▸ WHAT TO WORK ON: With pictures left out, output exactly the lines of the listing below from the line that has "Instance Variables" to the line that has "Unity Version : 2018.3.8f1", both lines kept.
*-*-*
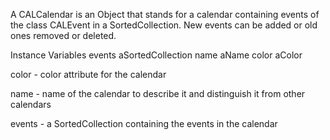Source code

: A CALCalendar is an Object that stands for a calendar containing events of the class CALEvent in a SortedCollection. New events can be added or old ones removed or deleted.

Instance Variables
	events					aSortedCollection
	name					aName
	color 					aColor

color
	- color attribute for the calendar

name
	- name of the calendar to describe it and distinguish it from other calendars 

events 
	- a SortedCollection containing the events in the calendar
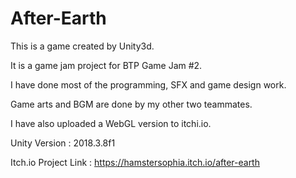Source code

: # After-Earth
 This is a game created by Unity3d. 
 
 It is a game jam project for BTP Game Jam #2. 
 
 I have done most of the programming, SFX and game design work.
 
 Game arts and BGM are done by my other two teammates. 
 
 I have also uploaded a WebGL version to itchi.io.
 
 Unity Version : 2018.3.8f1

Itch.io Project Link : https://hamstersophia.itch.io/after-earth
*-*-*
▸ REPLY TO THE TASK:
Instance Variables
	events					aSortedCollection
	name					aName
	color 					aColor

color
	- color attribute for the calendar

name
	- name of the calendar to describe it and distinguish it from other calendars 

events 
	- a SortedCollection containing the events in the calendar
Source code

: # After-Earth
 This is a game created by Unity3d. 
 
 It is a game jam project for BTP Game Jam #2. 
 
 I have done most of the programming, SFX and game design work.
 
 Game arts and BGM are done by my other two teammates. 
 
 I have also uploaded a WebGL version to itchi.io.
 
 Unity Version : 2018.3.8f1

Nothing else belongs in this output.